The 9 replicates in total are denoted as: 1.1, 1.2, 1.3, 2.1, 2.2, 2.3, 3.1, 3.2, 3.3. Now the function computes the
statistical significance of each pattern derived by the corresponding combination of replicates, e.g.
1.1, 2.1, 3.1 -> p-value for combination 1
1.1, 2.2, 3.1 -> p-value for combination 2
1.1, 2.3, 3.1 -> p-value for combination 3
1.2, 2.1, 3.1 -> p-value for combination 4
1.2, 2.1, 3.1 -> p-value for combination 5
1.2, 2.1, 3.1 -> p-value for combination 6
1.3, 2.1, 3.1 -> p-value for combination 7
1.3, 2.2, 3.1 -> p-value for combination 8
1.3, 2.3, 3.1 -> p-value for combination 9
This procedure yields 27 p-values for the \(3^3\) (\(n_stages^n_replicates\)) replicate combinations.
Note, that in case you have a large amount of stages/experiments and a large amount of replicates
the computation time will increase by \(n_stages^n_replicates\). For 11 stages and 4 replicates, 4^11 = 4194304 p-values have to be computed.
Each p-value computation itself is based on a permutation test running with 1000 or more permutations. Be aware that this might take some time.
The p-value vector returned by this function can then be used to plot the p-values to see
whether an critical value \(\alpha\) is exeeded or not (e.g. \(\alpha = 0.05\)).
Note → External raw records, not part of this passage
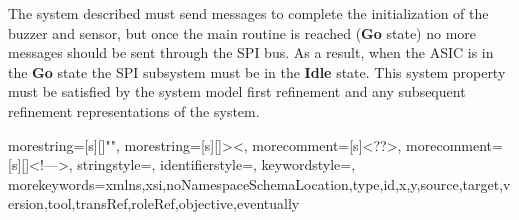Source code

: The system described must send messages to complete the initialization of the buzzer and sensor, but once the main routine is reached (\textbf{Go} state) no more messages should be sent through the SPI bus. As a result, when the ASIC is in the \textbf{Go} state the SPI subsystem must be in the \textbf{Idle} state. This system property must be satisfied by the system model first refinement and any subsequent refinement representations of the system.

 




{
  morestring=[s][\color{mauve}]{"}{"},
  morestring=[s][\color{black}]{>}{<},
  morecomment=[s]{<?}{?>},
  morecomment=[s][\color{dkgreen}]{<!--}{-->},
  stringstyle=\color{black},
  identifierstyle=\color{lightblue},
  keywordstyle=\color{red},
  morekeywords={xmlns,xsi,noNamespaceSchemaLocation,type,id,x,y,source,target,version,tool,transRef,roleRef,objective,eventually}%
}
The function receives a standard PhyloExpressionSet or DivergenceExpressionSet object and a vector storing the number of replicates present in each stage or experiment. Based on these arguments the function computes all possible replicate combinations using the expand.grid function and performs a permutation test (either a FlatLineTest for each replicate combination. The permutation parameter of this function specifies the number of permutations that shall be performed for each permutation test. When all p-values are computed, a numeric vector storing the corresponding p-values for each replicate combination is returned.
In other words, for each replicate combination present in the PhyloExpressionSet or DivergenceExpressionSet object, the TAI or TDI pattern of the corresponding replicate combination is tested for its statistical significance based on the underlying test statistic.
This function is also able to perform all computations in parallel using multicore processing. The underlying statistical tests are written in C++ and optimized for fast computations.